• [Task] The answer is the complete listing below, written out again exactly.

• [Provided entries]
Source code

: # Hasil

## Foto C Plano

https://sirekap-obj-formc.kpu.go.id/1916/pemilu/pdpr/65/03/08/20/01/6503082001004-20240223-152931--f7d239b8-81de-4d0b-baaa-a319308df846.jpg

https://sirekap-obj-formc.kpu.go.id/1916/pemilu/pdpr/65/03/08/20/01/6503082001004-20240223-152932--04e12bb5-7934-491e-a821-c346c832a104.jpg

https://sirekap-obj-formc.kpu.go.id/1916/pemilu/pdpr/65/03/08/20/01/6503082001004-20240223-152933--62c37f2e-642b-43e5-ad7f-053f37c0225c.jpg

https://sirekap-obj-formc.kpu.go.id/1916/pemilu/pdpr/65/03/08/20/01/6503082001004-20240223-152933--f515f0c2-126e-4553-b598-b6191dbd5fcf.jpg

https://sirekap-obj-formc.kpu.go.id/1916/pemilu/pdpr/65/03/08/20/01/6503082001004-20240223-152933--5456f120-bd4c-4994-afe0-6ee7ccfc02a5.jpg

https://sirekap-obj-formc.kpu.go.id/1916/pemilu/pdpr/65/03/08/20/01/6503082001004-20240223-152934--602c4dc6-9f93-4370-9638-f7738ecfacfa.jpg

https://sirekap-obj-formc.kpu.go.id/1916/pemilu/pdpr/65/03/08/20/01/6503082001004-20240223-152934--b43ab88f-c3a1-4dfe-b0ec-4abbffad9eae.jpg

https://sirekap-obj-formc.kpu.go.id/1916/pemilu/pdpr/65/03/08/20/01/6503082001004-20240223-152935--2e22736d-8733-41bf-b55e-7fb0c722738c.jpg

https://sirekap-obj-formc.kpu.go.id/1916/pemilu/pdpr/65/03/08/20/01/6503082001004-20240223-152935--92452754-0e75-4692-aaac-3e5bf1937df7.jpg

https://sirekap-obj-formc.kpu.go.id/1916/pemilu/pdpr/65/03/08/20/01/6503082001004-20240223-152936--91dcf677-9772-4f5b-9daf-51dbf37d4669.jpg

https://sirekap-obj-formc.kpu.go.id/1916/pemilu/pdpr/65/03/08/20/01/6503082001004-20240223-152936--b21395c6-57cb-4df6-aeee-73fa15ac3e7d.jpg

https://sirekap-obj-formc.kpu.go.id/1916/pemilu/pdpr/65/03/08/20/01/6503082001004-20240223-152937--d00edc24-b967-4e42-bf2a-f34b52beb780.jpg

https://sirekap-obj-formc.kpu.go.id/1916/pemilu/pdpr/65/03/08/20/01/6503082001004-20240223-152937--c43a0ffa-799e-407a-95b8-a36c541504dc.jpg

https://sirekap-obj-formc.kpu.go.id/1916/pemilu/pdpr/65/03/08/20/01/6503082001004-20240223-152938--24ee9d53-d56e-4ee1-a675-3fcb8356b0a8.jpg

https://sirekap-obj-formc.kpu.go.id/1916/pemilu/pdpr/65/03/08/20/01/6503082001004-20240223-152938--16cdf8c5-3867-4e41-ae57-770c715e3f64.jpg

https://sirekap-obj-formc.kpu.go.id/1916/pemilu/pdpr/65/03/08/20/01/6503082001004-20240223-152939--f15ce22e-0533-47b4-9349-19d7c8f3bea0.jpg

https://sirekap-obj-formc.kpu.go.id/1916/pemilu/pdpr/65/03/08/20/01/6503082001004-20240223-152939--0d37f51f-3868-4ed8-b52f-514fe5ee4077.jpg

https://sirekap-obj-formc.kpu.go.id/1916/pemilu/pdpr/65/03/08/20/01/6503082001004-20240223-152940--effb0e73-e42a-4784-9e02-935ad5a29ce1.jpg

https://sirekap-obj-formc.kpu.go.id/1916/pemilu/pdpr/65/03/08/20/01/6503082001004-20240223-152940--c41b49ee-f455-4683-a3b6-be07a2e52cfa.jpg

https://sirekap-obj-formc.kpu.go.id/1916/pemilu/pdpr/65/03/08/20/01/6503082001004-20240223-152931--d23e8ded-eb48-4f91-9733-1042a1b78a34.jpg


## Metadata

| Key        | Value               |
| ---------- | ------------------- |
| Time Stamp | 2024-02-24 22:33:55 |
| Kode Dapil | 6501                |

• [Task result]
Source code

: # Hasil

## Foto C Plano

https://sirekap-obj-formc.kpu.go.id/1916/pemilu/pdpr/65/03/08/20/01/6503082001004-20240223-152931--f7d239b8-81de-4d0b-baaa-a319308df846.jpg

https://sirekap-obj-formc.kpu.go.id/1916/pemilu/pdpr/65/03/08/20/01/6503082001004-20240223-152932--04e12bb5-7934-491e-a821-c346c832a104.jpg

https://sirekap-obj-formc.kpu.go.id/1916/pemilu/pdpr/65/03/08/20/01/6503082001004-20240223-152933--62c37f2e-642b-43e5-ad7f-053f37c0225c.jpg

https://sirekap-obj-formc.kpu.go.id/1916/pemilu/pdpr/65/03/08/20/01/6503082001004-20240223-152933--f515f0c2-126e-4553-b598-b6191dbd5fcf.jpg

https://sirekap-obj-formc.kpu.go.id/1916/pemilu/pdpr/65/03/08/20/01/6503082001004-20240223-152933--5456f120-bd4c-4994-afe0-6ee7ccfc02a5.jpg

https://sirekap-obj-formc.kpu.go.id/1916/pemilu/pdpr/65/03/08/20/01/6503082001004-20240223-152934--602c4dc6-9f93-4370-9638-f7738ecfacfa.jpg

https://sirekap-obj-formc.kpu.go.id/1916/pemilu/pdpr/65/03/08/20/01/6503082001004-20240223-152934--b43ab88f-c3a1-4dfe-b0ec-4abbffad9eae.jpg

https://sirekap-obj-formc.kpu.go.id/1916/pemilu/pdpr/65/03/08/20/01/6503082001004-20240223-152935--2e22736d-8733-41bf-b55e-7fb0c722738c.jpg

https://sirekap-obj-formc.kpu.go.id/1916/pemilu/pdpr/65/03/08/20/01/6503082001004-20240223-152935--92452754-0e75-4692-aaac-3e5bf1937df7.jpg

https://sirekap-obj-formc.kpu.go.id/1916/pemilu/pdpr/65/03/08/20/01/6503082001004-20240223-152936--91dcf677-9772-4f5b-9daf-51dbf37d4669.jpg

https://sirekap-obj-formc.kpu.go.id/1916/pemilu/pdpr/65/03/08/20/01/6503082001004-20240223-152936--b21395c6-57cb-4df6-aeee-73fa15ac3e7d.jpg

https://sirekap-obj-formc.kpu.go.id/1916/pemilu/pdpr/65/03/08/20/01/6503082001004-20240223-152937--d00edc24-b967-4e42-bf2a-f34b52beb780.jpg

https://sirekap-obj-formc.kpu.go.id/1916/pemilu/pdpr/65/03/08/20/01/6503082001004-20240223-152937--c43a0ffa-799e-407a-95b8-a36c541504dc.jpg

https://sirekap-obj-formc.kpu.go.id/1916/pemilu/pdpr/65/03/08/20/01/6503082001004-20240223-152938--24ee9d53-d56e-4ee1-a675-3fcb8356b0a8.jpg

https://sirekap-obj-formc.kpu.go.id/1916/pemilu/pdpr/65/03/08/20/01/6503082001004-20240223-152938--16cdf8c5-3867-4e41-ae57-770c715e3f64.jpg

https://sirekap-obj-formc.kpu.go.id/1916/pemilu/pdpr/65/03/08/20/01/6503082001004-20240223-152939--f15ce22e-0533-47b4-9349-19d7c8f3bea0.jpg

https://sirekap-obj-formc.kpu.go.id/1916/pemilu/pdpr/65/03/08/20/01/6503082001004-20240223-152939--0d37f51f-3868-4ed8-b52f-514fe5ee4077.jpg

https://sirekap-obj-formc.kpu.go.id/1916/pemilu/pdpr/65/03/08/20/01/6503082001004-20240223-152940--effb0e73-e42a-4784-9e02-935ad5a29ce1.jpg

https://sirekap-obj-formc.kpu.go.id/1916/pemilu/pdpr/65/03/08/20/01/6503082001004-20240223-152940--c41b49ee-f455-4683-a3b6-be07a2e52cfa.jpg

https://sirekap-obj-formc.kpu.go.id/1916/pemilu/pdpr/65/03/08/20/01/6503082001004-20240223-152931--d23e8ded-eb48-4f91-9733-1042a1b78a34.jpg


## Metadata

| Key        | Value               |
| ---------- | ------------------- |
| Time Stamp | 2024-02-24 22:33:55 |
| Kode Dapil | 6501                |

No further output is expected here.